ChatGPT explanation step by step:

  1. SecurityContextHolder.getContext().getAuthentication(): This retrieves the Authentication object from the SecurityContextHolder. The Authentication object represents the currently authenticated user.

  2. Optional.ofNullable(...): Wraps the Authentication object in an Optional. If the Authentication object is not null, it will be wrapped in an Optional. Otherwise, an empty Optional will be created.

  3. .map(x -> x.getAuthorities()): If the Optional is not empty, this maps the Authentication object to its authorities. The getAuthorities() method retrieves the collection of granted authorities for the user.

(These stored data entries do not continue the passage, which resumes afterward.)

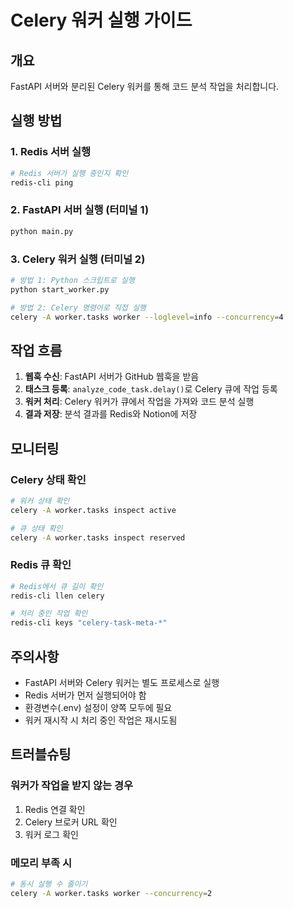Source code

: # Celery 워커 실행 가이드

## 개요
FastAPI 서버와 분리된 Celery 워커를 통해 코드 분석 작업을 처리합니다.

## 실행 방법

### 1. Redis 서버 실행
```bash
# Redis 서버가 실행 중인지 확인
redis-cli ping
```

### 2. FastAPI 서버 실행 (터미널 1)
```bash
python main.py
```

### 3. Celery 워커 실행 (터미널 2)
```bash
# 방법 1: Python 스크립트로 실행
python start_worker.py

# 방법 2: Celery 명령어로 직접 실행
celery -A worker.tasks worker --loglevel=info --concurrency=4
```

## 작업 흐름

1. **웹훅 수신**: FastAPI 서버가 GitHub 웹훅을 받음
2. **태스크 등록**: `analyze_code_task.delay()`로 Celery 큐에 작업 등록
3. **워커 처리**: Celery 워커가 큐에서 작업을 가져와 코드 분석 실행
4. **결과 저장**: 분석 결과를 Redis와 Notion에 저장

## 모니터링

### Celery 상태 확인
```bash
# 워커 상태 확인
celery -A worker.tasks inspect active

# 큐 상태 확인
celery -A worker.tasks inspect reserved
```

### Redis 큐 확인
```bash
# Redis에서 큐 길이 확인
redis-cli llen celery

# 처리 중인 작업 확인
redis-cli keys "celery-task-meta-*"
```

## 주의사항

- FastAPI 서버와 Celery 워커는 별도 프로세스로 실행
- Redis 서버가 먼저 실행되어야 함
- 환경변수(.env) 설정이 양쪽 모두에 필요
- 워커 재시작 시 처리 중인 작업은 재시도됨

## 트러블슈팅

### 워커가 작업을 받지 않는 경우
1. Redis 연결 확인
2. Celery 브로커 URL 확인
3. 워커 로그 확인

### 메모리 부족 시
```bash
# 동시 실행 수 줄이기
celery -A worker.tasks worker --concurrency=2
``` 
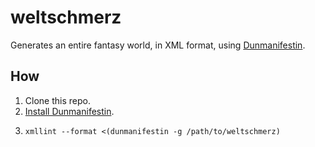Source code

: # weltschmerz

Generates an entire fantasy world, in XML format, using [Dunmanifestin](https://github.com/gavmor/dunmanifestin).

## How

1. Clone this repo.
1. [Install Dunmanifestin](https://github.com/gavmor/dunmanifestin).
1. ```
   xmllint --format <(dunmanifestin -g /path/to/weltschmerz)
   ```
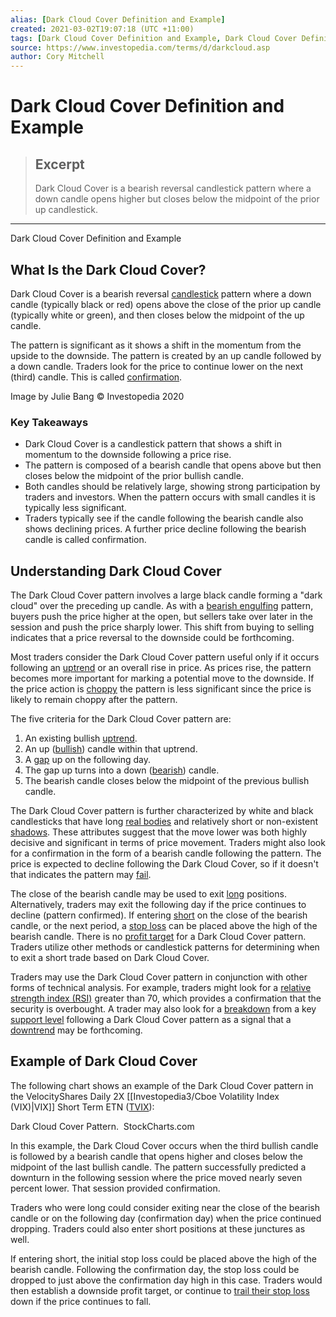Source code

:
 ```yaml
---
alias: [Dark Cloud Cover Definition and Example]
created: 2021-03-02T19:07:18 (UTC +11:00)
tags: [Dark Cloud Cover Definition and Example, Dark Cloud Cover Definition and Example]
source: https://www.investopedia.com/terms/d/darkcloud.asp
author: Cory Mitchell
---
```


# Dark Cloud Cover Definition and Example

> ## Excerpt
> Dark Cloud Cover is a bearish reversal candlestick pattern where a down candle opens higher but closes below the midpoint of the prior up candlestick.

---

Dark Cloud Cover Definition and Example
## What Is the Dark Cloud Cover?

Dark Cloud Cover is a bearish reversal [candlestick](https://www.investopedia.com/terms/c/candlestick.asp) pattern where a down candle (typically black or red) opens above the close of the prior up candle (typically white or green), and then closes below the midpoint of the up candle.

The pattern is significant as it shows a shift in the momentum from the upside to the downside. The pattern is created by an up candle followed by a down candle. Traders look for the price to continue lower on the next (third) candle. This is called [confirmation](https://www.investopedia.com/terms/c/confirmation.asp).

Image by Julie Bang © Investopedia 2020

### Key Takeaways

-   Dark Cloud Cover is a candlestick pattern that shows a shift in momentum to the downside following a price rise.
-   The pattern is composed of a bearish candle that opens above but then closes below the midpoint of the prior bullish candle.
-   Both candles should be relatively large, showing strong participation by traders and investors. When the pattern occurs with small candles it is typically less significant.
-   Traders typically see if the candle following the bearish candle also shows declining prices. A further price decline following the bearish candle is called confirmation.

## Understanding Dark Cloud Cover

The Dark Cloud Cover pattern involves a large black candle forming a "dark cloud" over the preceding up candle. As with a [bearish engulfing](https://www.investopedia.com/terms/b/bearishengulfingp.asp) pattern, buyers push the price higher at the open, but sellers take over later in the session and push the price sharply lower. This shift from buying to selling indicates that a price reversal to the downside could be forthcoming.

Most traders consider the Dark Cloud Cover pattern useful only if it occurs following an [uptrend](https://www.investopedia.com/terms/u/uptrend.asp) or an overall rise in price. As prices rise, the pattern becomes more important for marking a potential move to the downside. If the price action is [choppy](https://www.investopedia.com/terms/c/choppymarket.asp) the pattern is less significant since the price is likely to remain choppy after the pattern.

The five criteria for the Dark Cloud Cover pattern are:

1.  An existing bullish [uptrend](https://www.investopedia.com/terms/u/uptrend.asp).
2.  An up ([bullish](https://www.investopedia.com/terms/b/bull.asp)) candle within that uptrend.
3.  A [gap](https://www.investopedia.com/terms/g/gap.asp) up on the following day.
4.  The gap up turns into a down ([bearish](https://www.investopedia.com/terms/b/bear.asp)) candle.
5.  The bearish candle closes below the midpoint of the previous bullish candle.

The Dark Cloud Cover pattern is further characterized by white and black candlesticks that have long [real bodies](https://www.investopedia.com/terms/r/realbody.asp) and relatively short or non-existent [shadows](https://www.investopedia.com/terms/s/shadow.asp). These attributes suggest that the move lower was both highly decisive and significant in terms of price movement. Traders might also look for a confirmation in the form of a bearish candle following the pattern. The price is expected to decline following the Dark Cloud Cover, so if it doesn't that indicates the pattern may [fail](https://www.investopedia.com/terms/f/failedbreak.asp).

The close of the bearish candle may be used to exit [long](https://www.investopedia.com/terms/l/long.asp) positions. Alternatively, traders may exit the following day if the price continues to decline (pattern confirmed). If entering [short](https://www.investopedia.com/terms/s/short.asp) on the close of the bearish candle, or the next period, a [stop loss](https://www.investopedia.com/terms/s/stop-lossorder.asp) can be placed above the high of the bearish candle. There is no [profit target](https://www.investopedia.com/terms/p/profit-target.asp) for a Dark Cloud Cover pattern. Traders utilize other methods or candlestick patterns for determining when to exit a short trade based on Dark Cloud Cover.

Traders may use the Dark Cloud Cover pattern in conjunction with other forms of technical analysis. For example, traders might look for a [relative strength index (RSI)](https://www.investopedia.com/terms/r/rsi.asp) greater than 70, which provides a confirmation that the security is overbought. A trader may also look for a [breakdown](https://www.investopedia.com/terms/b/breakdown.asp) from a key [support level](https://www.investopedia.com/terms/s/support.asp) following a Dark Cloud Cover pattern as a signal that a [downtrend](https://www.investopedia.com/terms/d/downtrend.asp) may be forthcoming.

## Example of Dark Cloud Cover

The following chart shows an example of the Dark Cloud Cover pattern in the VelocityShares Daily 2X [[Investopedia3/Cboe Volatility Index (VIX)|VIX]] Short Term ETN ([TVIX](https://www.investopedia.com/markets/quote?tvwidgetsymbol=tvix)):

Dark Cloud Cover Pattern.  StockCharts.com

In this example, the Dark Cloud Cover occurs when the third bullish candle is followed by a bearish candle that opens higher and closes below the midpoint of the last bullish candle. The pattern successfully predicted a downturn in the following session where the price moved nearly seven percent lower. That session provided confirmation.

Traders who were long could consider exiting near the close of the bearish candle or on the following day (confirmation day) when the price continued dropping. Traders could also enter short positions at these junctures as well.

If entering short, the initial stop loss could be placed above the high of the bearish candle. Following the confirmation day, the stop loss could be dropped to just above the confirmation day high in this case. Traders would then establish a downside profit target, or continue to [trail their stop loss](https://www.investopedia.com/terms/t/trailingstop.asp) down if the price continues to fall.
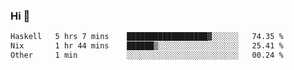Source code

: ### Hi 👋

<!--START_SECTION:waka-->

```txt
Haskell   5 hrs 7 mins    ██████████████████▓░░░░░░   74.35 %
Nix       1 hr 44 mins    ██████▒░░░░░░░░░░░░░░░░░░   25.41 %
Other     1 min           ░░░░░░░░░░░░░░░░░░░░░░░░░   00.24 %
```

<!--END_SECTION:waka-->
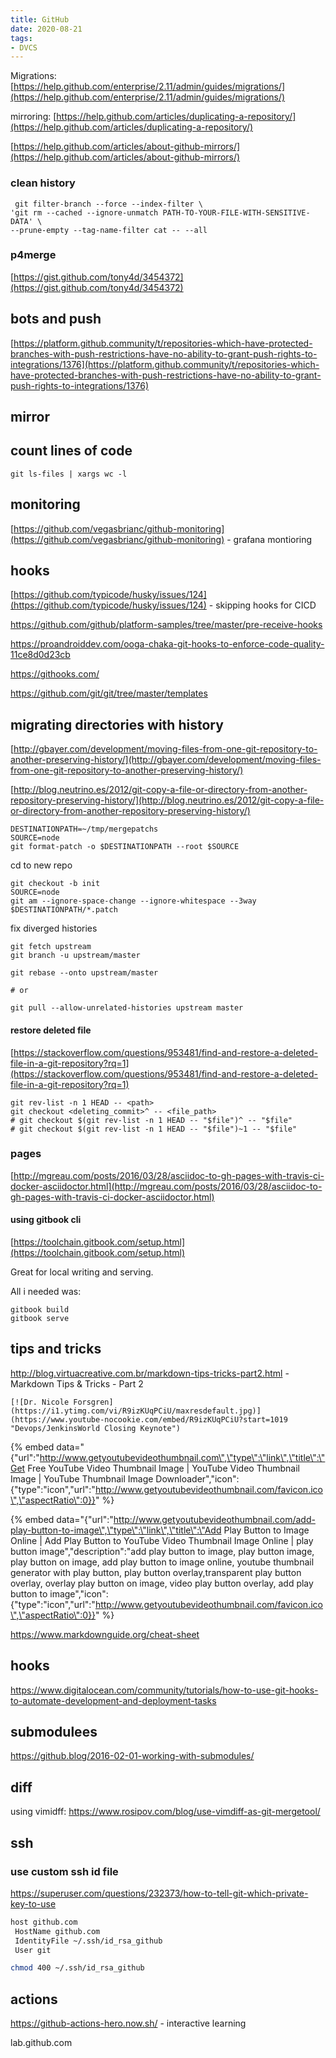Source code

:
 ```yaml
---
title: GitHub
date: 2020-08-21
tags:
- DVCS
---
```


Migrations: [https://help.github.com/enterprise/2.11/admin/guides/migrations/](https://help.github.com/enterprise/2.11/admin/guides/migrations/)

mirroring: [https://help.github.com/articles/duplicating-a-repository/](https://help.github.com/articles/duplicating-a-repository/)

[https://help.github.com/articles/about-github-mirrors/](https://help.github.com/articles/about-github-mirrors/)

### clean history

```text
 git filter-branch --force --index-filter \
'git rm --cached --ignore-unmatch PATH-TO-YOUR-FILE-WITH-SENSITIVE-DATA' \
--prune-empty --tag-name-filter cat -- --all
```

### p4merge

[https://gist.github.com/tony4d/3454372](https://gist.github.com/tony4d/3454372)

## bots and push

[https://platform.github.community/t/repositories-which-have-protected-branches-with-push-restrictions-have-no-ability-to-grant-push-rights-to-integrations/1376](https://platform.github.community/t/repositories-which-have-protected-branches-with-push-restrictions-have-no-ability-to-grant-push-rights-to-integrations/1376)

## mirror

## count lines of code

```text
git ls-files | xargs wc -l
```

## monitoring

[https://github.com/vegasbrianc/github-monitoring](https://github.com/vegasbrianc/github-monitoring) - grafana montioring

## hooks

[https://github.com/typicode/husky/issues/124](https://github.com/typicode/husky/issues/124) - skipping hooks for CICD

https://github.com/github/platform-samples/tree/master/pre-receive-hooks

https://proandroiddev.com/ooga-chaka-git-hooks-to-enforce-code-quality-11ce8d0d23cb

https://githooks.com/

https://github.com/git/git/tree/master/templates

## migrating directories with history

[http://gbayer.com/development/moving-files-from-one-git-repository-to-another-preserving-history/](http://gbayer.com/development/moving-files-from-one-git-repository-to-another-preserving-history/)

[http://blog.neutrino.es/2012/git-copy-a-file-or-directory-from-another-repository-preserving-history/](http://blog.neutrino.es/2012/git-copy-a-file-or-directory-from-another-repository-preserving-history/)

```text
DESTINATIONPATH=~/tmp/mergepatchs
SOURCE=node
git format-patch -o $DESTINATIONPATH --root $SOURCE
```

cd to new repo

```text
git checkout -b init
SOURCE=node
git am --ignore-space-change --ignore-whitespace --3way $DESTINATIONPATH/*.patch
```

fix diverged histories

```text
git fetch upstream
git branch -u upstream/master

git rebase --onto upstream/master

# or

git pull --allow-unrelated-histories upstream master
```

#### restore deleted file

[https://stackoverflow.com/questions/953481/find-and-restore-a-deleted-file-in-a-git-repository?rq=1](https://stackoverflow.com/questions/953481/find-and-restore-a-deleted-file-in-a-git-repository?rq=1)

```text
git rev-list -n 1 HEAD -- <path>
git checkout <deleting_commit>^ -- <file_path>
# git checkout $(git rev-list -n 1 HEAD -- "$file")^ -- "$file"
# git checkout $(git rev-list -n 1 HEAD -- "$file")~1 -- "$file"
```

### pages

[http://mgreau.com/posts/2016/03/28/asciidoc-to-gh-pages-with-travis-ci-docker-asciidoctor.html](http://mgreau.com/posts/2016/03/28/asciidoc-to-gh-pages-with-travis-ci-docker-asciidoctor.html)

#### using gitbook cli

[https://toolchain.gitbook.com/setup.html](https://toolchain.gitbook.com/setup.html)

Great for local writing and serving.

All i needed was:

```text
gitbook build
gitbook serve
```

## tips and tricks

http://blog.virtuacreative.com.br/markdown-tips-tricks-part2.html - Markdown Tips & Tricks - Part 2

```text
[![Dr. Nicole Forsgren](https://i1.ytimg.com/vi/R9izKUqPCiU/maxresdefault.jpg)](https://www.youtube-nocookie.com/embed/R9izKUqPCiU?start=1019 "Devops/JenkinsWorld Closing Keynote")
```

{% embed data="{\"url\":\"http://www.getyoutubevideothumbnail.com\",\"type\":\"link\",\"title\":\"Get Free YouTube Video Thumbnail Image \| YouTube Video Thumbnail Image \| YouTube Thumbnail Image Downloader\",\"icon\":{\"type\":\"icon\",\"url\":\"http://www.getyoutubevideothumbnail.com/favicon.ico\",\"aspectRatio\":0}}" %}

{% embed data="{\"url\":\"http://www.getyoutubevideothumbnail.com/add-play-button-to-image\",\"type\":\"link\",\"title\":\"Add Play Button to Image Online \| Add Play Button to YouTube Video Thumbnail Image Online \| play button image\",\"description\":\"add play button to image, play button image, play button on image, add play button to image online, youtube thumbnail generator with play button, play button overlay,transparent play button overlay, overlay play button on image, video play button overlay, add play button to image\",\"icon\":{\"type\":\"icon\",\"url\":\"http://www.getyoutubevideothumbnail.com/favicon.ico\",\"aspectRatio\":0}}" %}

https://www.markdownguide.org/cheat-sheet

## hooks

https://www.digitalocean.com/community/tutorials/how-to-use-git-hooks-to-automate-development-and-deployment-tasks

## submodulees

https://github.blog/2016-02-01-working-with-submodules/

## diff

using vimidff: https://www.rosipov.com/blog/use-vimdiff-as-git-mergetool/

## ssh

### use custom ssh id file

https://superuser.com/questions/232373/how-to-tell-git-which-private-key-to-use

```bash
host github.com
 HostName github.com
 IdentityFile ~/.ssh/id_rsa_github
 User git

chmod 400 ~/.ssh/id_rsa_github
```
## actions

https://github-actions-hero.now.sh/ - interactive learning

lab.github.com


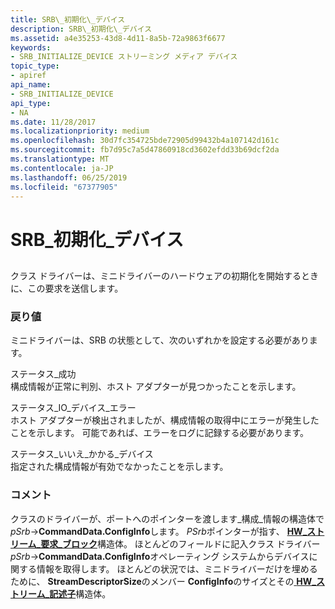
 ```yaml
---
title: SRB\_初期化\_デバイス
description: SRB\_初期化\_デバイス
ms.assetid: a4e35253-43d8-4d11-8a5b-72a9863f6677
keywords:
- SRB_INITIALIZE_DEVICE ストリーミング メディア デバイス
topic_type:
- apiref
api_name:
- SRB_INITIALIZE_DEVICE
api_type:
- NA
ms.date: 11/28/2017
ms.localizationpriority: medium
ms.openlocfilehash: 30d7fc354725bde72905d99432b4a107142d161c
ms.sourcegitcommit: fb7d95c7a5d47860918cd3602efdd33b69dcf2da
ms.translationtype: MT
ms.contentlocale: ja-JP
ms.lasthandoff: 06/25/2019
ms.locfileid: "67377905"
---
```

# <a name="srbinitializedevice"></a>SRB\_初期化\_デバイス


## <span id="ddk_srb_initialize_device_ks"></span><span id="DDK_SRB_INITIALIZE_DEVICE_KS"></span>


クラス ドライバーは、ミニドライバーのハードウェアの初期化を開始するときに、この要求を送信します。

### <a name="span-idreturnvaluespanspan-idreturnvaluespanreturn-value"></a><span id="return_value"></span><span id="RETURN_VALUE"></span>戻り値

ミニドライバーは、SRB の状態として、次のいずれかを設定する必要があります。

<span id="STATUS_SUCCESS"></span><span id="status_success"></span>ステータス\_成功  
構成情報が正常に判別、ホスト アダプターが見つかったことを示します。

<span id="STATUS_IO_DEVICE_ERROR"></span><span id="status_io_device_error"></span>ステータス\_IO\_デバイス\_エラー  
ホスト アダプターが検出されましたが、構成情報の取得中にエラーが発生したことを示します。 可能であれば、エラーをログに記録する必要があります。

<span id="STATUS_NO_SUCH_DEVICE"></span><span id="status_no_such_device"></span>ステータス\_いいえ\_かかる\_デバイス  
指定された構成情報が有効でなかったことを示します。

### <a name="comments"></a>コメント

クラスのドライバーが、ポートへのポインターを渡します\_構成\_情報の構造体で*pSrb*-&gt;**CommandData.ConfigInfo**します。 *PSrb*ポインターが指す、 [ **HW\_ストリーム\_要求\_ブロック**](https://docs.microsoft.com/windows-hardware/drivers/ddi/content/strmini/ns-strmini-_hw_stream_request_block)構造体。 ほとんどのフィールドに記入クラス ドライバー *pSrb*-&gt;**CommandData.ConfigInfo**オペレーティング システムからデバイスに関する情報を取得します。 ほとんどの状況では、ミニドライバーだけを埋めるために、 **StreamDescriptorSize**のメンバー **ConfigInfo**のサイズとその[ **HW\_ストリーム\_記述子**](https://docs.microsoft.com/windows-hardware/drivers/ddi/content/strmini/ns-strmini-_hw_stream_descriptor)構造体。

  4. .orElse(Collections.emptyList()): If the Optional is empty (i.e., the Authentication object is null or has no authorities), this specifies a default value to use, which is an empty list (Collections.emptyList()). This is done to handle the case when getAuthorities() returns null.

  5. .stream(): Converts the list of authorities to a stream, enabling us to perform stream operations on the elements.

  6. .anyMatch(x -> x.getAuthority().equals(role)): Checks if any of the authorities in the stream match the specified role. The lambda expression x -> x.getAuthority().equals(role) is used to compare each authority's getAuthority() value with the given role. If a match is found, it will return true; otherwise, it will return false.

So, the entire code checks if the current user, obtained from SecurityContextHolder, has an authority matching the specified role. It handles the cases where the user is not authenticated (null Authentication object) or has no authorities, returning false in those cases.